Davon ausgehend, dass Architektur nicht nur finanzielle und technische Aspekte berücksichtigt, sondern sich mit dem Gesamtkonzept eines Gebäudes auseinandersetzt, bleibt dem Architekten nach wie vor eine zentrale Rolle im Bauprozess erhalten. Oder anderes gesagt und gefragt: Wer soll sich damit auseinandersetzen, dass an einem bestimmten Ort, das passende Gebäude mit dem höchsten Nutzen für die Bewohner bzw. Nutzer entsteht? Wer bezieht die Quartier- und Stadtplanung mit ein? Wer fügt die Ansprüche aller Stakeholder zu einem Ganzen zusammen? Der Bauherr, Architekt, Ingenieur, Planer, Investor, Bauzulieferer, Ausführende oder Facility Manager? Um Architektur nicht nur aus finanziellen Aspekten nützlich zu machen, braucht es jemanden, der dies tut. Architektur trägt auch gesellschaftliche Verantwortung, sie soll Nutzen stiften und funktionieren.
Ein digitales Korsett?
Der Architekt sieht sich durch digitale Prozesse hoffentlich nicht seiner Kreativität und gestalterischen Freiheit beraubt und in Building Information Modelling ein «digitales Korsett». Es gibt nach wie vor Bedarf an einem «Hauptbaumeister», der neben dem Entwurf und der Ästhetik ganzheitliche Ziele verfolgt, berät und sich auch durchsetzen kann.

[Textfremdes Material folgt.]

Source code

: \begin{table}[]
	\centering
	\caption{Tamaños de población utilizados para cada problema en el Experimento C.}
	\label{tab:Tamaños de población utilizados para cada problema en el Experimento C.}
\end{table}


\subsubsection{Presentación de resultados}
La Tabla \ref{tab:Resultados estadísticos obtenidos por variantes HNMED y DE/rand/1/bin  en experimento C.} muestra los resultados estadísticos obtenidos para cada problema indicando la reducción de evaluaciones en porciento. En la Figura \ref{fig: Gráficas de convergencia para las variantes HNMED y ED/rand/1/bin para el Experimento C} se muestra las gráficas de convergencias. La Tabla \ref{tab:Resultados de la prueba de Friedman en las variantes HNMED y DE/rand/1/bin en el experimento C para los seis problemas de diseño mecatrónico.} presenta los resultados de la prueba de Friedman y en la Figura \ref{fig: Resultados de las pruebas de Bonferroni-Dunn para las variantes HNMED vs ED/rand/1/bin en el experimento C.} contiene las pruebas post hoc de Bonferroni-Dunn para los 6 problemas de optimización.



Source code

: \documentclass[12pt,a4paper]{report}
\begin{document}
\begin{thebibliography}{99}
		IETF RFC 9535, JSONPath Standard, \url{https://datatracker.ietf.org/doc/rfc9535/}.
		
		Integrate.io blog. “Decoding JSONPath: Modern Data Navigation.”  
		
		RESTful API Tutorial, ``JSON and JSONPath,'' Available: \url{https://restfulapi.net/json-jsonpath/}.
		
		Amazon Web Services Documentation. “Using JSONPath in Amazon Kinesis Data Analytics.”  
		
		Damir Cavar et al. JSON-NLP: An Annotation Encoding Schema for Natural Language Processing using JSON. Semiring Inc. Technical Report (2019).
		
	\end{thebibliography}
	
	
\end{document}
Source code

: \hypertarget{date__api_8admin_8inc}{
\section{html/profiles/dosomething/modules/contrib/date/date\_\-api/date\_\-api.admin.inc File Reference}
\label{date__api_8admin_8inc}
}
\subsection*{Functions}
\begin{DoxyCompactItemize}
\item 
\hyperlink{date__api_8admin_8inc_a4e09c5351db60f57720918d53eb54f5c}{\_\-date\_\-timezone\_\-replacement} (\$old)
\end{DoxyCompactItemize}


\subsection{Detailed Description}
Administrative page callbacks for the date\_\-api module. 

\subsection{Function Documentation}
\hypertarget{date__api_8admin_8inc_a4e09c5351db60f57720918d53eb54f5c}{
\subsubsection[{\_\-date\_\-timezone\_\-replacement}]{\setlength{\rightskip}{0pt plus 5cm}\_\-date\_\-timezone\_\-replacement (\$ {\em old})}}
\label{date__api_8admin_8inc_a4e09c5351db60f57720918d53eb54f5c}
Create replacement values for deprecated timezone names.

Digitales Planen und Bauen bringt eine Reihe von Veränderungen mit sich: Da sind die Parallelen zur Softwareentwicklung mit agiler, rollender Planung. Dazu neue Formen der Kollaboration mit parallelen anstatt seriellen Prozessen. Dies setzt ausgezeichnete Kommunikation voraus, um alle Parteien an einen (digitalen) Tisch zu bringen und auf Augenhöhe zu diskutieren. Daniel Libeskind hat einmal gesagt: «Ich sehe Architektur als kommunikatives Gewerbe, egal ob es sich um ein Gebäude oder eine Stadt handelt: Es geht immer darum, eine Geschichte zu erzählen, die mit der Vergangenheit und der Gegenwart zu tun hat, aber natürlich auch mit der Zukunft.» In diesem Sinne haben Architekten nach wie vor eine gute Ausgangslage, um eine wichtige Rolle auch in der Zukunft des Bauens zu spielen.

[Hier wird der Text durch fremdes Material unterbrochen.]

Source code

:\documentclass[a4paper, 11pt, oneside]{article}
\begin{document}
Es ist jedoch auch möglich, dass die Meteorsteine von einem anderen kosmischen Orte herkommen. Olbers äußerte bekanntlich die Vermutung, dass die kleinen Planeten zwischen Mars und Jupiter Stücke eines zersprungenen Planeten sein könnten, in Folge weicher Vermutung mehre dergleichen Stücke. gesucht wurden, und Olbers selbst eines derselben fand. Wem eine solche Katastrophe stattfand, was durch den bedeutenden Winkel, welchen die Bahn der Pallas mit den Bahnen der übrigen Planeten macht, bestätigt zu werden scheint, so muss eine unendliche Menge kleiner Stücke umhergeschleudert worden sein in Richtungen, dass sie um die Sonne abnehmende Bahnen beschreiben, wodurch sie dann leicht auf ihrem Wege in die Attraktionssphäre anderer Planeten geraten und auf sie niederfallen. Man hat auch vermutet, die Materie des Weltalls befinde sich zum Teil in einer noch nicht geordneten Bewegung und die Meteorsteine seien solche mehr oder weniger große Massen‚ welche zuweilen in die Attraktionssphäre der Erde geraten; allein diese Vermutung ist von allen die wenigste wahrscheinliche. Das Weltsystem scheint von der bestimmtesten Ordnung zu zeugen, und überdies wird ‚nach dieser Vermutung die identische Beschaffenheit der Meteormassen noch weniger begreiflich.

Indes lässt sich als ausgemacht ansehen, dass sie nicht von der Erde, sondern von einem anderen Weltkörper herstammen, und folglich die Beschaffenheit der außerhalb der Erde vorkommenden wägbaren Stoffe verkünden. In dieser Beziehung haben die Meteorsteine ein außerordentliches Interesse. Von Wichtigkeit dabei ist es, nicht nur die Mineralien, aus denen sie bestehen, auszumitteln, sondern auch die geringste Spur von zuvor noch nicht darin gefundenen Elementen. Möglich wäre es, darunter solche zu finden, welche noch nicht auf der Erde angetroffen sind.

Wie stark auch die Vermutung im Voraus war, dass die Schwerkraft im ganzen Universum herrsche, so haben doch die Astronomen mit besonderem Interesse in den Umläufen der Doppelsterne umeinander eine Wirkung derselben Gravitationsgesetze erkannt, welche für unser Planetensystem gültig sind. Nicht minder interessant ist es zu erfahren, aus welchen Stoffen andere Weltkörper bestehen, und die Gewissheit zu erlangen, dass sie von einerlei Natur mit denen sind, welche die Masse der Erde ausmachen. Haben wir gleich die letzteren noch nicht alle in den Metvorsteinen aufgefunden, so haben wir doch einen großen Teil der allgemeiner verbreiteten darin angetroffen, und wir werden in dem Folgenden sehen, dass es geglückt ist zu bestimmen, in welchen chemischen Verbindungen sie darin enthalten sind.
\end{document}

Interessant, dass der Begriff Architektur sich sowohl aus dem griechischen, als auch aus dem Lateinischen abwandelt! Was mich besonders an Architektur reizt, ist, dass sie den gesamten Bauprozess im Blick hat. Ich werde diesen Sommer glücklicherweise innerhalb eines Praktikums Einblicke in diesen Beruf sammeln können.